Hierarchy of Controls for Workplace Cancer Prevention
The most systematic and effective strategy for preventing occupational cancer is the application of the Hierarchy of Controls, a universally recognized framework that ranks control measures from the most effective to the least effective. This approach prioritizes intervention at the source of the hazard over measures that rely on worker behavior or protective equipment.
Elimination
The highest level of control is Elimination, which involves removing the carcinogenic substance or hazardous work process entirely from the workplace. This is the most preferred solution because it ensures no exposure can occur.
Substitution
If elimination is not possible, substitution means replacing the hazardous carcinogen with a safer or less toxic alternative. For example, a less volatile solvent might be used instead of a highly carcinogenic one, or water-based products could replace solvent-based paints. Careful review is necessary to ensure the substitute does not introduce new, unrecognized risks to the workplace.
Engineering Controls
This level involves physical changes to the work environment designed to isolate the worker from the hazard. Examples include installing local exhaust ventilation systems to capture airborne contaminants at the source or using enclosed systems to handle chemicals. Isolation barriers and machine guarding are other forms of engineering controls that reduce exposure without requiring significant human interaction.
Administrative Controls
These controls involve changes to work practices and policies to minimize exposure. This includes limiting the duration of time a worker spends in a high-exposure area through job rotation or implementing stringent hygiene practices like mandatory wash stations. Providing comprehensive training on safe work procedures and hazard awareness also falls under this category.

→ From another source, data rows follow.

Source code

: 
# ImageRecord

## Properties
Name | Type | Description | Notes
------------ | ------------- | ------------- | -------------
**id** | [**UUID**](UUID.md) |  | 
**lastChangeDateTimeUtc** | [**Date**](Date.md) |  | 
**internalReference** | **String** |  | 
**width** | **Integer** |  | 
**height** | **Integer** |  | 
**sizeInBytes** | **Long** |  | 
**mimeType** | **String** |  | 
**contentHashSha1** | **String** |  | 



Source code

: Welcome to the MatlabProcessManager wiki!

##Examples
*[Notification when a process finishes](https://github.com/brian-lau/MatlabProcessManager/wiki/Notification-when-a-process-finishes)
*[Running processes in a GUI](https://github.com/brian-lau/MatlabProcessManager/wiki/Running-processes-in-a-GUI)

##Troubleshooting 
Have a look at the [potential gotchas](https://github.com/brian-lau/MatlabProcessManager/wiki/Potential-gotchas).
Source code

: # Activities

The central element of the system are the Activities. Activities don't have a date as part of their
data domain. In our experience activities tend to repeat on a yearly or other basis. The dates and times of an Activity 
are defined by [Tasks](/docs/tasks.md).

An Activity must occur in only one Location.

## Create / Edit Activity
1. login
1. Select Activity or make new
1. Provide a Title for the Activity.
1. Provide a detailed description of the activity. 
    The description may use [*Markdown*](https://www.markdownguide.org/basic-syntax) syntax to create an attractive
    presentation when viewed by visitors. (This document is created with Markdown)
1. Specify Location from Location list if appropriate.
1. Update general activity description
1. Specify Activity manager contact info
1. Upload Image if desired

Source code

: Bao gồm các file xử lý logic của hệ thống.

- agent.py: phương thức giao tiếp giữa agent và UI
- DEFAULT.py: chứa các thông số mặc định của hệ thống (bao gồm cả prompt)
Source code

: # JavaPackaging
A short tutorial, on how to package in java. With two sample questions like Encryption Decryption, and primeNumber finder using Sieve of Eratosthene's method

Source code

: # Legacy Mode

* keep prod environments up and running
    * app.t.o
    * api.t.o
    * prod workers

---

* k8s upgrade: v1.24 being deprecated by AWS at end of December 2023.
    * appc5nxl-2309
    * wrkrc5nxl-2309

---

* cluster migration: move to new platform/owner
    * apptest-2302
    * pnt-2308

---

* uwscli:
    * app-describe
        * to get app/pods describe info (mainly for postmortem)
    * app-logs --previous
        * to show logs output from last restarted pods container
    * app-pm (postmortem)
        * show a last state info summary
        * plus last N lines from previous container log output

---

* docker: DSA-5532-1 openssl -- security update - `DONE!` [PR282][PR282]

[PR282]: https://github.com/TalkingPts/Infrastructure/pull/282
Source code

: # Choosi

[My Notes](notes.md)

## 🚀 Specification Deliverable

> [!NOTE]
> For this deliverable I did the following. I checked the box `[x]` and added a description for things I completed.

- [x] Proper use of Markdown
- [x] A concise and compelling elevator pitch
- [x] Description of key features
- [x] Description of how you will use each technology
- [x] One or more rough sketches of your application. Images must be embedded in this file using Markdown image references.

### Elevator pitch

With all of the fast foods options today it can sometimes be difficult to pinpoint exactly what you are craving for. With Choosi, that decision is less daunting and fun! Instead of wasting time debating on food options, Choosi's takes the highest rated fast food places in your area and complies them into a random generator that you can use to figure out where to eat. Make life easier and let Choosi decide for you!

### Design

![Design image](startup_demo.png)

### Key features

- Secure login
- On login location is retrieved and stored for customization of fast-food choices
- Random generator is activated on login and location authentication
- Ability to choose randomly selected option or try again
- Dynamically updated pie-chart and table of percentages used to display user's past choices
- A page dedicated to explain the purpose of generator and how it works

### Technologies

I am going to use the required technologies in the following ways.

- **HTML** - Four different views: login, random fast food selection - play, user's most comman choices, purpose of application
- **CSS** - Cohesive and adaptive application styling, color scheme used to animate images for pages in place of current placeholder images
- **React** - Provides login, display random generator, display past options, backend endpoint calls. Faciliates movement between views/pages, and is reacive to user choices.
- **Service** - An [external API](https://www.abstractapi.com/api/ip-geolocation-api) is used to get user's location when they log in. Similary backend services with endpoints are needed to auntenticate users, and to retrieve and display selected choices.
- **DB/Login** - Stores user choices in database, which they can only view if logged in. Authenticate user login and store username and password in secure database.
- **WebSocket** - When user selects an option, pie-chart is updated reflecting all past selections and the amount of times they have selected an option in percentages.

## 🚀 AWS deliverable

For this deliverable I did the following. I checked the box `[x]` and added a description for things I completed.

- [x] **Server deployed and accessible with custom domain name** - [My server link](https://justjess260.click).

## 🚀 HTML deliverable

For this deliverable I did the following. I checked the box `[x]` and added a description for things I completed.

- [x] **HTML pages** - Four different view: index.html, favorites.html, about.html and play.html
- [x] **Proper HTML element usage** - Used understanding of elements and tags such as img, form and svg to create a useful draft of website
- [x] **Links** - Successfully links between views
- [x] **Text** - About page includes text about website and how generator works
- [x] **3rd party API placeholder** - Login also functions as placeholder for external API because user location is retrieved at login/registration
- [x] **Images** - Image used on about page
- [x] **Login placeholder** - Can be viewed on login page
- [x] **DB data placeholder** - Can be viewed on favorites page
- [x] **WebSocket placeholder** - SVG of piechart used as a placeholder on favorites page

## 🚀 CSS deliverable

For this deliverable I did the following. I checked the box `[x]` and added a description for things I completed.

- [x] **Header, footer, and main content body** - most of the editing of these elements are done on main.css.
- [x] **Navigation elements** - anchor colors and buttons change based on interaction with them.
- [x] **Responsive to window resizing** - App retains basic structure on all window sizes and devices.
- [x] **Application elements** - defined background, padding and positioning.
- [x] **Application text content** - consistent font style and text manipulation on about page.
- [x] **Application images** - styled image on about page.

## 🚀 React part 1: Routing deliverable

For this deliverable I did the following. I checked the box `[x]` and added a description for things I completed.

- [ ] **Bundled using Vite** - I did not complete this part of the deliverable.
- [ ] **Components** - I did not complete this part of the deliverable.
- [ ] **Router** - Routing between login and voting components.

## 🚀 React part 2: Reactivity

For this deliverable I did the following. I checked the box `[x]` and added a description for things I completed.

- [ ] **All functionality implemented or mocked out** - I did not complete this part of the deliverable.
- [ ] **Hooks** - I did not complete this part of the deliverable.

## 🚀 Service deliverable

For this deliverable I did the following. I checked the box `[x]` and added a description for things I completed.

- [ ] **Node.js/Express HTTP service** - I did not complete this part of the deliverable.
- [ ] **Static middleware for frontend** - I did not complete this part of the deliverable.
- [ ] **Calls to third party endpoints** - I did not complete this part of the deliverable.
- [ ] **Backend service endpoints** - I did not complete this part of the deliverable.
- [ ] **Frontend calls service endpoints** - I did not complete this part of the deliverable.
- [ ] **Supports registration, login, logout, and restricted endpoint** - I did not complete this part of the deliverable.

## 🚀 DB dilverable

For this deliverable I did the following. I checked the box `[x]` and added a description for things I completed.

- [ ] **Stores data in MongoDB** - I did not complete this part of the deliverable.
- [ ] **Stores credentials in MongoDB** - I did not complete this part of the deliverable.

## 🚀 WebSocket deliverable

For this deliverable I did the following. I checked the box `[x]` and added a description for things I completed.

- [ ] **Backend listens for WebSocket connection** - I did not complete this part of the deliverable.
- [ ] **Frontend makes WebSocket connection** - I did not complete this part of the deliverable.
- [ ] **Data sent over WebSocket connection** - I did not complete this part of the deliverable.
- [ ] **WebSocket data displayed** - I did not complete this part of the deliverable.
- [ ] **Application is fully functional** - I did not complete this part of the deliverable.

Personal Protective Equipment (PPE)
The last and least effective line of defense is Personal Protective Equipment (PPE), such as respirators, gloves, and protective clothing. PPE is considered the final barrier because its effectiveness relies entirely on correct fit, proper use, maintenance, and the worker’s consistent compliance. While necessary when higher-level controls are insufficient, PPE should never be the primary method for controlling carcinogen exposure in the workplace.